Selanjutnya, dapat juga melibatkan mantan pelaku sebagai pembawa pesan atau (messenger), sehingga pesan yang disampaikan jauh lebih bisa didengarkan dan lebih kredibel.
“Kontranarasi harus diarahkan secara spesifik kepada dua sasaran, yakni eks-napiter atau mereka yang sudah punya pengalaman ideologis, dan kelompok rentan atau mereka yang baru terpapar,” tutur dewan pakar Rumah Wasathiyah, Irjen Pol (purn) Hamli.
Selanjutnya, upaya selanjutnya adalah dapat melakukan pendekatan dengan konsep jangka panjang, yakni dengan cara mendorong revitalisasi pengajaran akidah Aswaja di pesantren dan ruang publik.
Dalam perspektifnya, cendekiawan muslim dari Ponpes Darussunnah Ustadz Izzah Farhatin Ilmi menyarankan agar ada modul literasi keislaman kontekstual untuk masyarakat perkotaan dan kalangan muda. Serta mengembangkan forum lintas-ulama dan akademisi untuk mengkaji ulang kitab-kitab yang sering disalahpahami. Tujuannya adalah untuk memasifkan teladan Rasulullah SAW tentang pentingnya menjaga perdamaian.
“Tradisi perdamaian adalah teladan Nabi. Hadis-hadis tentang kasih sayang, perlakuan terhadap tetangga, dan penghormatan lintas agama harus dimunculkan sebagai inspirasi narasi damai,” tegasnya.
FGD tersebut dihadiri para cendekiawan dan tokoh muslim muda. Termasuk di antaranya adalah pakar Turots dan alumni Universitas Al Azhar Mesir Dr.
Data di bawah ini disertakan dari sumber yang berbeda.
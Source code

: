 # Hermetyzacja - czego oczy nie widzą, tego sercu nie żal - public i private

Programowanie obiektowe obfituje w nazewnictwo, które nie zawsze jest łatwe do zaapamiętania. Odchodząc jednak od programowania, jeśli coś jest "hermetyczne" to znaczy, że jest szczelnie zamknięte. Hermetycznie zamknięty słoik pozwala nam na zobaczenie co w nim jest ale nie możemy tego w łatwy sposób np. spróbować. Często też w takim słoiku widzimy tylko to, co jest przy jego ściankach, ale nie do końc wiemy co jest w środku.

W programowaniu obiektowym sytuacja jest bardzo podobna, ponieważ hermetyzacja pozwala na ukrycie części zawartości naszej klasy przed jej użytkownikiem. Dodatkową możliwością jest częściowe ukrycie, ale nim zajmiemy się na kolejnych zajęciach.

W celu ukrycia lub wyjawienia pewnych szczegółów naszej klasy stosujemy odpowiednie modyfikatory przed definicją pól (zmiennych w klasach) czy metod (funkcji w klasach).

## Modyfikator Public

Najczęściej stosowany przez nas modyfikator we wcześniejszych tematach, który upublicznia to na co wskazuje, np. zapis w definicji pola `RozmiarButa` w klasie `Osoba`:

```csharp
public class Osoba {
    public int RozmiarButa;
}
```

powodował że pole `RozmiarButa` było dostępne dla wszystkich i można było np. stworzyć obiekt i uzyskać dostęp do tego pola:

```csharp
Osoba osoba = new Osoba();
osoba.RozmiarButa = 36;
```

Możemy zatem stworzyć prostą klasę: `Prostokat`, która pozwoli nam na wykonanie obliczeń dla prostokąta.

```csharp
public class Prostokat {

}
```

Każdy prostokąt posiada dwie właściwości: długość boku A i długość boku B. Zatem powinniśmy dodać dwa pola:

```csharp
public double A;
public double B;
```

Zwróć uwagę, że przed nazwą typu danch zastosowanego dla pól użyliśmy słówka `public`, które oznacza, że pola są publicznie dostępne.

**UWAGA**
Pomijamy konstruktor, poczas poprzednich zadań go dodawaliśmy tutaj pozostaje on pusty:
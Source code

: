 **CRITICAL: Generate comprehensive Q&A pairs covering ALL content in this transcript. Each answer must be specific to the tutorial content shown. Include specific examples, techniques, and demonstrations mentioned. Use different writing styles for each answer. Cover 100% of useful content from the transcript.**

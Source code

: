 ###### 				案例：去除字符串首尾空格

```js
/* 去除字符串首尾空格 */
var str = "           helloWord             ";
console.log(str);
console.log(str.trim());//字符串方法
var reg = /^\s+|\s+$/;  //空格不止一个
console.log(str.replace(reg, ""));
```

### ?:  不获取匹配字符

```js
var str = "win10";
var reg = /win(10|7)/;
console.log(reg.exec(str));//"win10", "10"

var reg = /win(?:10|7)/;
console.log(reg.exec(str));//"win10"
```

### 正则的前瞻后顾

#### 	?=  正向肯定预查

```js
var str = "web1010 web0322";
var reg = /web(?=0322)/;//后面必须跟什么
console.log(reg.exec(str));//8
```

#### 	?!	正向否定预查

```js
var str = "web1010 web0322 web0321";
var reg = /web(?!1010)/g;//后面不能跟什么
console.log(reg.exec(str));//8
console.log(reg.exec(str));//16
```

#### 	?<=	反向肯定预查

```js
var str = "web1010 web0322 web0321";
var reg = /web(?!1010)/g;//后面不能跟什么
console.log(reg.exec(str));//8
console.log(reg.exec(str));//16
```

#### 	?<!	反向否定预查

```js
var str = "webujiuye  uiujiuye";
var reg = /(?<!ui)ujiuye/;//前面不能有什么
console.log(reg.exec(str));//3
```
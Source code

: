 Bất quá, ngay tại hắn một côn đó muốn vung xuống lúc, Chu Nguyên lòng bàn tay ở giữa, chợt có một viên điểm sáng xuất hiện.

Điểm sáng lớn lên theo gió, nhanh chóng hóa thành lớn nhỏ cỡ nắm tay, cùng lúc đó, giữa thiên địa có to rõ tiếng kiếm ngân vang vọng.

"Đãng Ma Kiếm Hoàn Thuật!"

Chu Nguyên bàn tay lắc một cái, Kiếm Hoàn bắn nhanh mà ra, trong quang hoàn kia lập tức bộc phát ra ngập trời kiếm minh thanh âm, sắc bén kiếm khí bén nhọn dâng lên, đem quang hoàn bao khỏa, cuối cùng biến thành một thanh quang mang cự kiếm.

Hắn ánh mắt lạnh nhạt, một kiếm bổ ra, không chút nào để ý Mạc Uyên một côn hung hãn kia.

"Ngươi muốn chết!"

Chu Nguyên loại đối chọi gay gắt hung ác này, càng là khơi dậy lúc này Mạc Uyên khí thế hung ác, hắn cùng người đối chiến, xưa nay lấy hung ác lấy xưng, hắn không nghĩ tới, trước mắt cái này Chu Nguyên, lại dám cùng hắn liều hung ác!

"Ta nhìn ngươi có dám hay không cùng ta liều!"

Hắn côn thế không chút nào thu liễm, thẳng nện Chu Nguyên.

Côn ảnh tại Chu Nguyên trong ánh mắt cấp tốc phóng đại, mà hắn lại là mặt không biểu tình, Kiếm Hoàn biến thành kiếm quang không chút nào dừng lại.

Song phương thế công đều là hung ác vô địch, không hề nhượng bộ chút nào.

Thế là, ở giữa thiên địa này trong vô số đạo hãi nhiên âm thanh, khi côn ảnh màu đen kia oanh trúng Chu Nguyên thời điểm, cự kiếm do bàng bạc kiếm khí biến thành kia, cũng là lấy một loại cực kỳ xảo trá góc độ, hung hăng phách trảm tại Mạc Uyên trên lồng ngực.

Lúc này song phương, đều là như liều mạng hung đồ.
Ahmad Ginanjar Sya’ban, kemudian salah satu pengasuh pondok pesantren Dr Mohammad Yusni Amru Ghazali, pakar terorisme dan peneliti di Pusat Kajian Terorisme dan Konflik Sosial, Universitas Indonesia (UI) Solahuddin, dan masih banyak yang lainnya.
Mereka pun dengan sukarela saling berbagi pemahaman dan pandangan tentang bagaimana berislam yang moderat, sehingga mewujudkan Indonesia yang damai dan saling berukhuwah.